▶ INSTRUCTIONS TO FOLLOW
Which lines below contain "label"? Copy every one of them.

/---

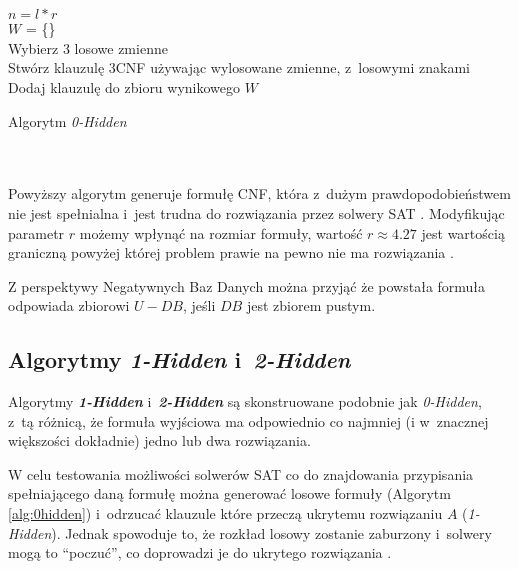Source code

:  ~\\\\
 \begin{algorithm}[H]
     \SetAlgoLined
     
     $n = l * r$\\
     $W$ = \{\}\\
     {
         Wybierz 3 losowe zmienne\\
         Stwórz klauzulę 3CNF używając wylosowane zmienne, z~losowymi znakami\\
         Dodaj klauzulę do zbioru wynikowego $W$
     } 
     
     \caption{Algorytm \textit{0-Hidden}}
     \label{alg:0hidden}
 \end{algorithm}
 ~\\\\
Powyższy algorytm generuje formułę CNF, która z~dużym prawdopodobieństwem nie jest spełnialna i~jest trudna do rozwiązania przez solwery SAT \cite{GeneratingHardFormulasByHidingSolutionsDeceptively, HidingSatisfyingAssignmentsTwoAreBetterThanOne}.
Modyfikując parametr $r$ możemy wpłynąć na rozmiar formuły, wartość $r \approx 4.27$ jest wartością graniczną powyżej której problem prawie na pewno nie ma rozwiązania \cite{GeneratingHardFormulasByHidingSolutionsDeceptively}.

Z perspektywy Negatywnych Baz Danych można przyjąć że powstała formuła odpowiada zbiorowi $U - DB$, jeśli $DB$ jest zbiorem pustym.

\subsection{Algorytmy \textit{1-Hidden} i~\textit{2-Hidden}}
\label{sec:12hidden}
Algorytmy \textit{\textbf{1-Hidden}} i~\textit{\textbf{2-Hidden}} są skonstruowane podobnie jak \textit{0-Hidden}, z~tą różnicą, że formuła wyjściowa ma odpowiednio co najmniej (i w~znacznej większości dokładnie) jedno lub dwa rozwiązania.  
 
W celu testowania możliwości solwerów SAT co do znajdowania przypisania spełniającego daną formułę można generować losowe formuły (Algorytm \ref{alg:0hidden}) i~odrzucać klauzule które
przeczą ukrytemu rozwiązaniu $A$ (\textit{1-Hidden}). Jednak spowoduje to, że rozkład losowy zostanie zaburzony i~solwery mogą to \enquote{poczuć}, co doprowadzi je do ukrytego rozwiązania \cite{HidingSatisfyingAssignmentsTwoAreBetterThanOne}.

\---
/---

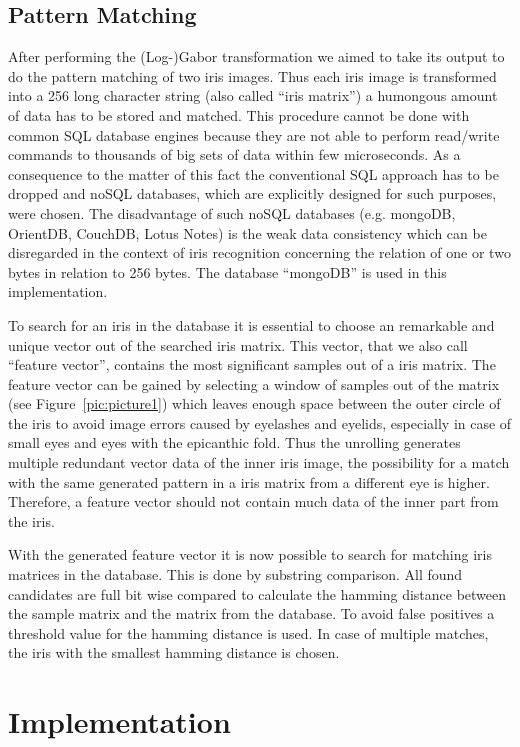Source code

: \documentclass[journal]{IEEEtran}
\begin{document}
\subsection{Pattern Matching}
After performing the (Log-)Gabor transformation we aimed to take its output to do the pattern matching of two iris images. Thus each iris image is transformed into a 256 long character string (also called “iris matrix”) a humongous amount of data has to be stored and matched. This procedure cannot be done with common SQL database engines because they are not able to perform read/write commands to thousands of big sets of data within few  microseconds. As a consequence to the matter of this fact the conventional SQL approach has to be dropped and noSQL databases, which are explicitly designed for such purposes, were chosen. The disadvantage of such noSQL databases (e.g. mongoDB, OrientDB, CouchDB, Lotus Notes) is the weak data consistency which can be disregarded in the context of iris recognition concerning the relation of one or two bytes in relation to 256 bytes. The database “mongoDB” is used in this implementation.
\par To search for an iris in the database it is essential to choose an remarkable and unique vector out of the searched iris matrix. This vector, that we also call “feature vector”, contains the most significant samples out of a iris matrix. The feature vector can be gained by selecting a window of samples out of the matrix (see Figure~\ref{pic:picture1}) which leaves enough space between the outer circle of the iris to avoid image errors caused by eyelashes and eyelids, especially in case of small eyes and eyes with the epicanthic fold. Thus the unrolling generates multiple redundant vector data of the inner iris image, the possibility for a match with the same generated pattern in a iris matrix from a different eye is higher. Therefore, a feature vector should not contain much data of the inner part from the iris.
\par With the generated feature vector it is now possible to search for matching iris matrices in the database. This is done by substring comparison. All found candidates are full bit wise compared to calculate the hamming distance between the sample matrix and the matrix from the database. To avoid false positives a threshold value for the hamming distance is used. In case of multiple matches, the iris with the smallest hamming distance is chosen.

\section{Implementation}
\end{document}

\---
/---

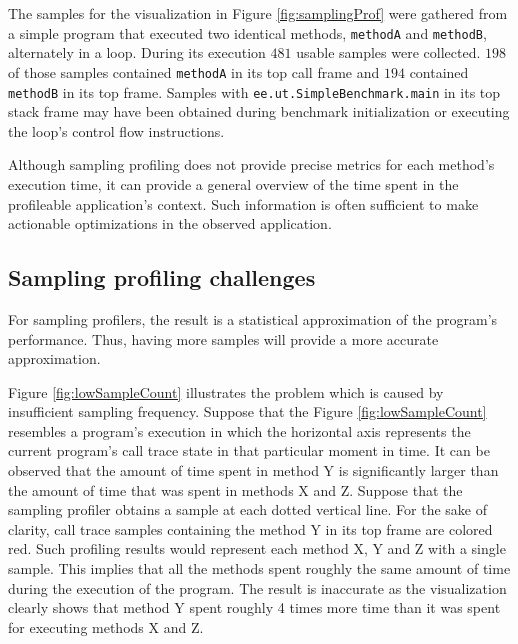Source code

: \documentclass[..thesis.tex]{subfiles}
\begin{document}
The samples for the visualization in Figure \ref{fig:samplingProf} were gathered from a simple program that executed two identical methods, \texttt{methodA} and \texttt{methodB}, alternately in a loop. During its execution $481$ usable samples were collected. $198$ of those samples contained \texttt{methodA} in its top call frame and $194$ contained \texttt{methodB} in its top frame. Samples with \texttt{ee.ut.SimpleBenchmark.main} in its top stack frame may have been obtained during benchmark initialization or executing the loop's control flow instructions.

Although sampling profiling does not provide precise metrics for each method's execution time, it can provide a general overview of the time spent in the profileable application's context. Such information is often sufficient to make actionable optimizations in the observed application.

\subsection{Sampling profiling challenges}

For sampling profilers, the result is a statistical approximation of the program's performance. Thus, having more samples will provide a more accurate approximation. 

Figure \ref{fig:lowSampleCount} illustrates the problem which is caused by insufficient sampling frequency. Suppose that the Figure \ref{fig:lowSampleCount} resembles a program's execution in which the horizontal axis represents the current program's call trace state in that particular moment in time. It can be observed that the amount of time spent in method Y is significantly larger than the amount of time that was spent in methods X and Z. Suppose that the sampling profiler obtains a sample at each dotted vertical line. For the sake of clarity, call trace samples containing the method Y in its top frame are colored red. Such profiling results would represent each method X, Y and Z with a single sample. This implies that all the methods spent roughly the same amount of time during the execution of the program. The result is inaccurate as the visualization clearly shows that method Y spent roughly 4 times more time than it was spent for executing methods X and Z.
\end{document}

\---

▶ PROBLEM SOLUTION
     \label{alg:0hidden}
\label{sec:12hidden}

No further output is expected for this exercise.